On a cold December night in 1975, a 17-year-old girl sobbed on the bedroom  floor of a neighbor’s house. Her own home had just burned to the ground,  destroying everything she had. But that wasn’t the only weight she carried that  night. She had just discovered that she was a few weeks pregnant with her first  child.  In the dark, alone and terrified, she decided to find a way to  Kalamazoo, Mich., 40 miles away, to “take care of her situation.”

That young girl was my mother, and if she had gone to Kalamazoo that night,  you wouldn’t be reading this today. I would have been aborted.

Recently, after speaking on the House floor about the horrors of Dr.  Kermit Gosnell’s abortion clinic in Philadelphia, I began wondering if my  mother had ever thought about ending her unplanned pregnancy. My parents never  gave any indication that it was ever a consideration, but was it?

I gave her a call. When she answered, I talked to her about my speech on the  House floor and then asked gently, “Mom, did you ever think about  .” There was  a tense pause, and then, through tears she said, “Marlin,  I’m so sorry!” As we cried together, I was no longer a congressman, but a son  understanding for the first time the heartache and struggles my mom had gone  through before I was born. As we talked about her fear of driving 40 miles  alone, I had to think, “What if a ‘Gosnell‘ clinic was only four miles away  instead of 40?”

She asked if I could forgive her.

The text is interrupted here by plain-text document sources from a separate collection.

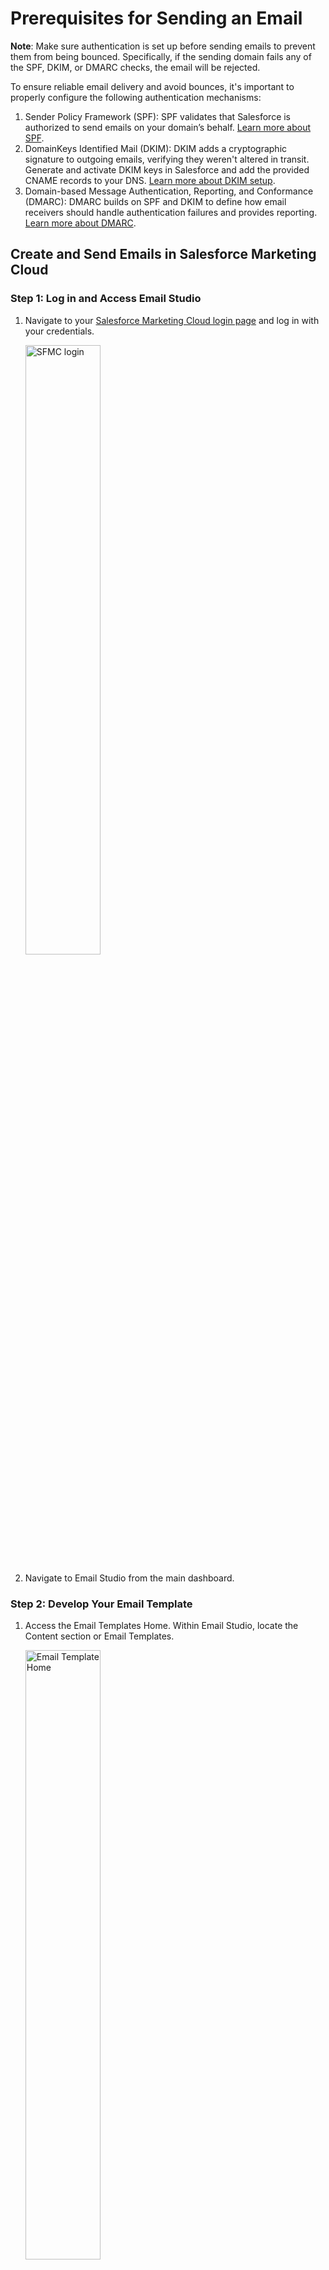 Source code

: # Prerequisites for Sending an Email

**Note**: Make sure authentication is set up before sending emails to prevent them from being bounced. Specifically, if the sending domain fails any of the SPF, DKIM, or DMARC checks, the email will be rejected.

To ensure reliable email delivery and avoid bounces, it's important to properly configure the following authentication mechanisms:

1. Sender Policy Framework (SPF): SPF validates that Salesforce is authorized to send emails on your domain’s behalf. [Learn more about SPF](https://help.salesforce.com/s/articleView?id=emailadmin_spf_overview.htm&type=5).
2. DomainKeys Identified Mail (DKIM): DKIM adds a cryptographic signature to outgoing emails, verifying they weren't altered in transit. Generate and activate DKIM keys in Salesforce and add the provided CNAME records to your DNS. [Learn more about DKIM setup](https://help.salesforce.com/s/articleView?id=sf.emailadmin_setup_dkim_key.htm&type=5).
3. Domain-based Message Authentication, Reporting, and Conformance (DMARC): DMARC builds on SPF and DKIM to define how email receivers should handle authentication failures and provides reporting. [Learn more about DMARC](https://help.salesforce.com/s/articleView?id=sf.emailadmin_dmarc.htm&type=5).

## Create and Send Emails in Salesforce Marketing Cloud

### Step 1: Log in and Access Email Studio

1. Navigate to your [Salesforce Marketing Cloud login page](https://mc.exacttarget.com/cloud/login.html) and log in with your credentials.

   <img src="{{base_path}}/assets/img/integrate/connectors/sfmc/sfmc-login.png" title="SFMC login" width="50%" alt="SFMC login"/>

2. Navigate to Email Studio from the main dashboard.

### Step 2: Develop Your Email Template

1. Access the Email Templates Home. Within Email Studio, locate the Content section or Email Templates.

   <img src="{{base_path}}/assets/img/integrate/connectors/sfmc/email-template-home.png" title="Email Template Home" width="50%" alt="Email Template Home"/>

2. Click “New Email Template,” fill in the required details, and save.

   <img src="{{base_path}}/assets/img/integrate/connectors/sfmc/email-template-new.png" title="New Email Template" width="100%" alt="New Email Template"/>

3. Open the template details page and click "Edit in Builder." From there, you can modify the HTML, paste an existing template, or choose from their available templates. I have also added a custom HTML template, which you can find [here](https://gist.github.com/aashikam/999fc472ebc16e06be4e72f644fff55d).

   <img src="{{base_path}}/assets/img/integrate/connectors/sfmc/email-template-edit.png" title="Edit Email Template" width="100%" alt="Edit Email Template"/>

5. Save your changes and return to the Email Templates home. This template can now be used in subsequent email sends.

### Step 3: Create the Email Message in Content Builder

1. From Email Studio, click on “Content.”
2. Choose “Create” and select your preferred email type (Template Based, HTML Paste, or Text Only).

   <img src="{{base_path}}/assets/img/integrate/connectors/sfmc/create-email.png" title="Create Email" width="100%" alt="Create Email"/>

3. Enter the necessary details such as the email subject, preheader, and other required fields.
4. Construct the email content according to the chosen format.

    <img src="{{base_path}}/assets/img/integrate/connectors/sfmc/email-content.png" title="Email Content" width="100%" alt="Email Content"/>

5. Use the preview features (desktop, mobile, HTML, and plain text) to verify the email’s appearance.
6. Save your email draft when satisfied.

### Step 4 Configure a Sender Profile

1. In Email Studio, click the “Admin” tab (or use the Email drop-down to find Admin).
2. Find the “Sender Profiles” option in the left-hand menu.

    <img src="{{base_path}}/assets/img/integrate/connectors/sfmc/sender-profiles.png" title="Sender Profiles" width="30%" alt="Sender Profiles"/>

3. Click “Create” to make a new profile or select an existing profile to update.

    <img src="{{base_path}}/assets/img/integrate/connectors/sfmc/new-profile.png" title="New Profile" width="100%" alt="New Profile"/>

4. Provide a “From Name” and a verified “From Email Address” that is authorized in your Salesforce Marketing Cloud account.
5. Confirm and save your sender profile.

### Step 5: Set Up a Delivery Profile

1. Provide a reply-to email address.
2. Configure additional settings such as headers, footers, and tracking options as needed.

<img src="{{base_path}}/assets/img/integrate/connectors/sfmc/delivery-profile.png" title="Delivery Profile" width="100%" alt="Delivery Profile"/>

### Step 6: Create a Send-Classification

1. Combine your sender profile and delivery profile in a send-classification.
2. Choose whether your send is Commercial or Transactional.

<img src="{{base_path}}/assets/img/integrate/connectors/sfmc/send-classification.png" title="Send Classification" width="100%" alt="Send Classification"/>

### Step 7: Build the Email Send Definition

1. Attach your email template/message, send classification, and target audience.
2. Define scheduling options or decide on an immediate send.

> Note: You can use the WSO2 Micro Integrator (MI) "Create Email Send Definition" operation to programmatically create the send-definition.

### Step 8: Test Your Email

1. Use Email Studio’s preview features to ensure the email renders correctly across different devices and email clients.

<img src="{{base_path}}/assets/img/integrate/connectors/sfmc/send-test-email.png" title="Send Test Email" width="100%" alt="Send Test Email"/>

2. Send a test email to a small group to validate the sender profile, delivery profile, send classification, and overall email formatting.

### Step 9: Execute the Full Send

After a successful test send and verification of all settings, proceed with the full email send to your entire target audience.

> Note: You can use the WSO2 Micro Integrator (MI) "Send Email Message" operation to programmatically trigger the full email send.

I answered, “Yes, with all my heart.” I  said that I couldn’t imagine how scared she must have been, and how thankful I  was for her and Dad’s strength to do the right thing and protect my life. It  could have ended so differently. At home with my wife and two children that  night, my heart ached at the thought that all of this might never have been.

Go here to The Washington Times to read the rest.  Behind every “succesful”  abortion there is a shattered “might have been” of a life and this side of the grave we can only imagine how much poorer we are as a society for the loss of those lives.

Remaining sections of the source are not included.